##### MATERIAL SHOWN

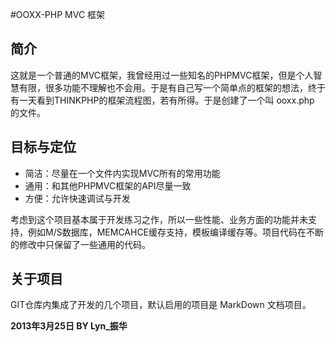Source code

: #OOXX-PHP MVC 框架

## 简介

这就是一个普通的MVC框架，我曾经用过一些知名的PHPMVC框架，但是个人智慧有限，很多功能不理解也不会用。于是有自己写一个简单点的框架的想法，终于有一天看到THINKPHP的框架流程图，若有所得。于是创建了一个叫 ooxx.php 的文件。

## 目标与定位

* 简洁：尽量在一个文件内实现MVC所有的常用功能
* 通用：和其他PHPMVC框架的API尽量一致
* 方便：允许快速调试与开发

考虑到这个项目基本属于开发练习之作，所以一些性能、业务方面的功能并未支持，例如M/S数据库，MEMCAHCE缓存支持，模板编译缓存等。项目代码在不断的修改中只保留了一些通用的代码。

##	关于项目

GIT仓库内集成了开发的几个项目，默认启用的项目是 MarkDown 文档项目。



**2013年3月25日 BY Lyn_振华**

##########

- **WHAT TO PRODUCE**
Each entry above needs to be restated without a single word changed; skip the images.

- **WRITTEN ANSWER**
Source code

: #OOXX-PHP MVC 框架

## 简介

这就是一个普通的MVC框架，我曾经用过一些知名的PHPMVC框架，但是个人智慧有限，很多功能不理解也不会用。于是有自己写一个简单点的框架的想法，终于有一天看到THINKPHP的框架流程图，若有所得。于是创建了一个叫 ooxx.php 的文件。

## 目标与定位

* 简洁：尽量在一个文件内实现MVC所有的常用功能
* 通用：和其他PHPMVC框架的API尽量一致
* 方便：允许快速调试与开发

考虑到这个项目基本属于开发练习之作，所以一些性能、业务方面的功能并未支持，例如M/S数据库，MEMCAHCE缓存支持，模板编译缓存等。项目代码在不断的修改中只保留了一些通用的代码。

##	关于项目

GIT仓库内集成了开发的几个项目，默认启用的项目是 MarkDown 文档项目。



**2013年3月25日 BY Lyn_振华**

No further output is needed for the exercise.